Dalhousiae’s Ficus (കല്ലാൽ)

Scientific Name:Ficus dalhousiae Miq.

Synonyms:Covellia costata Miq. ,
 Ficus costigera Miq.

Systematic Position
Class: Dicotylodonae
Sub Class:   Monochlamydae
Family: Moraceae

Common Names
Pei aal

Description:Trees, to 10 m high, sometimes epiphyte; bark brown, fairly smooth; blaze creamy-pink; exudation milky; aerial roots absent; young shoots softly pubescent.
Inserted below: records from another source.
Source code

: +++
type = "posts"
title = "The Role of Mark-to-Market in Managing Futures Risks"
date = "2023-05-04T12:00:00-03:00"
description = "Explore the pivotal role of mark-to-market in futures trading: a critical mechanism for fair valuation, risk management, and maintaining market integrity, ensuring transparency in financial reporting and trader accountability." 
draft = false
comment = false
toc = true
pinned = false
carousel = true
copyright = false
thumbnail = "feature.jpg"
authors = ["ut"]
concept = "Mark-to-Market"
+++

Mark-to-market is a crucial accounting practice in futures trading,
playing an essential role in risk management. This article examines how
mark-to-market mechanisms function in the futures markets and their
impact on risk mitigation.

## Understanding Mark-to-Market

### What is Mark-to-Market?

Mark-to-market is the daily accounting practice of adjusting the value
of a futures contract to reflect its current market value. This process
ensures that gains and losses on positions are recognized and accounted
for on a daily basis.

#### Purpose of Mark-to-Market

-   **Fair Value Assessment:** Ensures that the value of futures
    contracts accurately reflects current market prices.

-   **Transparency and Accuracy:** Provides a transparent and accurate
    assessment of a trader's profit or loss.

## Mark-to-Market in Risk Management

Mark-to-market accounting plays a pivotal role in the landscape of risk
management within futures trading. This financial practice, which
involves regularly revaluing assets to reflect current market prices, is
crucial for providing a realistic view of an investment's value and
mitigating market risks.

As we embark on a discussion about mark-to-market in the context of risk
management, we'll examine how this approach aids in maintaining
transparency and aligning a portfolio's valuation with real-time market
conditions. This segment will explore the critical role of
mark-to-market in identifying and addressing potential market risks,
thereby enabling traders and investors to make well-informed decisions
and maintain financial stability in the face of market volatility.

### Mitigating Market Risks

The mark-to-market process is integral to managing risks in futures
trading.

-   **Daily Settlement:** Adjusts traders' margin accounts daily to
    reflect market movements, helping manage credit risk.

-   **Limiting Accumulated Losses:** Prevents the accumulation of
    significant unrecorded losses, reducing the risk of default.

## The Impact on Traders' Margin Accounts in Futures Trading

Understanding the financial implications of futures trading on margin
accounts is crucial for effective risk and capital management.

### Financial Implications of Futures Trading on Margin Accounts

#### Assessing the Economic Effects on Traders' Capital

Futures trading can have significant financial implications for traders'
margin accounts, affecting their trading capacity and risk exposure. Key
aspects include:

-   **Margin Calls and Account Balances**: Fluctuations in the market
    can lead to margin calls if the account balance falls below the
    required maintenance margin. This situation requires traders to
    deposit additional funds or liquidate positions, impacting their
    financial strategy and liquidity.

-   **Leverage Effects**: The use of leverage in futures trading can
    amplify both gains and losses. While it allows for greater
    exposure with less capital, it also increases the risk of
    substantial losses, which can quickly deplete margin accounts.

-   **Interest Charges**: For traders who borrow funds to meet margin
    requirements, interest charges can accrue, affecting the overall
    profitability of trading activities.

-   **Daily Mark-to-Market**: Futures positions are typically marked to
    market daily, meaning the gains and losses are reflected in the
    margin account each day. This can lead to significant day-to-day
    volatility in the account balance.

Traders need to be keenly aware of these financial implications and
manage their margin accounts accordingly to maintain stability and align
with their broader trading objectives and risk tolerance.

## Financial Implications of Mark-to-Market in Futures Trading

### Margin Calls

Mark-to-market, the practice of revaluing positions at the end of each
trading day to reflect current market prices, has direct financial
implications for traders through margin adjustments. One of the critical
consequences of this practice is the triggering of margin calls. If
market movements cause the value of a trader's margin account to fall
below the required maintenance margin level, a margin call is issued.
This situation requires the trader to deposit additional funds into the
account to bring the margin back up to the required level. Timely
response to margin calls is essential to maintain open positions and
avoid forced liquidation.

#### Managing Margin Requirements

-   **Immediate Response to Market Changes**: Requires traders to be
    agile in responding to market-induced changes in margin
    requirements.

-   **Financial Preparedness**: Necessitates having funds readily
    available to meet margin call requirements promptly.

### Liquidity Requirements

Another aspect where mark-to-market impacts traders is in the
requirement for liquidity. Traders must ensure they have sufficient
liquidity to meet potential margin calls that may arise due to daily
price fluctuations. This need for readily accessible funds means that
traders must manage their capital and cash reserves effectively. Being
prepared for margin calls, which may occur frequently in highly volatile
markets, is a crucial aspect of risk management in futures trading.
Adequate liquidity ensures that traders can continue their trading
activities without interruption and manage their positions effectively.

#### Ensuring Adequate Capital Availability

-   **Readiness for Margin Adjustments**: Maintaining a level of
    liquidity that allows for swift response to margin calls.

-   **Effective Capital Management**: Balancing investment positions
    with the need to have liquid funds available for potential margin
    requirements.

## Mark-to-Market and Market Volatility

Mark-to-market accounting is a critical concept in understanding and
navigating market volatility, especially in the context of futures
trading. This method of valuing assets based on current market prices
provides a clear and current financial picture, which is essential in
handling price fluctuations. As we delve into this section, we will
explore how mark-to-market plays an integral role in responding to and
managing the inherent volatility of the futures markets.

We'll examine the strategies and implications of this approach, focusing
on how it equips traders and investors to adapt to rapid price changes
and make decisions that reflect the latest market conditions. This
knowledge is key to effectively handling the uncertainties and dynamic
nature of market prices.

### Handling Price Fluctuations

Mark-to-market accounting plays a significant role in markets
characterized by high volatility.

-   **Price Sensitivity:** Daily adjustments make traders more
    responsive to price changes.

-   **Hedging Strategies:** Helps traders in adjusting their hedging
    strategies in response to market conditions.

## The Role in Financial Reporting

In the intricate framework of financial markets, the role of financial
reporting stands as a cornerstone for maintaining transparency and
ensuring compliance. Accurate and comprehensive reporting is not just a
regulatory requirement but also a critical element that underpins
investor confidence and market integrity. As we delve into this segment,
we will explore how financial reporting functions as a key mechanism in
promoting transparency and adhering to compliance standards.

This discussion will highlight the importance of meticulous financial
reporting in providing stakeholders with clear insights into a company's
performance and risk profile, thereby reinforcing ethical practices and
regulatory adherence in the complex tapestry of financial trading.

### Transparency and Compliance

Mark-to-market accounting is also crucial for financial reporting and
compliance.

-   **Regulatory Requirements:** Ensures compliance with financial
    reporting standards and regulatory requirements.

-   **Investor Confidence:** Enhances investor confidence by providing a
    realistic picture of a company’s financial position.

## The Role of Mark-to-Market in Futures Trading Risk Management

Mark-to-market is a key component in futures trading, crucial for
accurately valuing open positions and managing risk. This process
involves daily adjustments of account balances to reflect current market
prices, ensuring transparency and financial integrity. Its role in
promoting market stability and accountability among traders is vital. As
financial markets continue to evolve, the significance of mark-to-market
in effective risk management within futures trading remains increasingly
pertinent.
Leaves simple, alternate; stipules to 3 cm long, lateral, ovate-lanceolate, puberulous; petiole 4-10 cm long, stout, not articulated, pubescent; lamina 25-30 x 12-18 cm, ovate or ovate-oblong, base deeply cordate, apex acute or acuminate, margin entire, coriaceous, glabrous above and minutely pubescent beneath; 3-7-ribbed from base, lateral nerves 10-13 pairs, pinnate, prominent; intercostae reticulate, obscure. Flowers unisexual; inflorescence a syconia, in axillary pairs, 1 x 0.8 cm, obovoid, with 3 broad triangular apicular scales, densely pubescent; bracts 3, spreading, broad, triangular, sometimes bifid; peduncle 8 mm long, pubescent; flowers of 4 kinds; male flowers very few, only near the apex of receptacle, sessile, globose; tepals 3, concave, round; stamen 1, connective wide; filament thick, adnate; female flower sessile; perianth gamophyllous; ovary ovoid; style long, lateral; stigma cylindric; gall flowers on thick pedicels, ovary obovoid, smooth; style short. Syconium yellow when ripe. Flowering and fruiting: December-January

Habitat: Moist Deciduous Forests.

Distribution: Endemic to Southern Western Ghats  

Uses:  Fruits used as medicine for constipation during fevers. Root bark used as medicine for asthma. Leaves are antidysenteric and used in liver and skin complaints.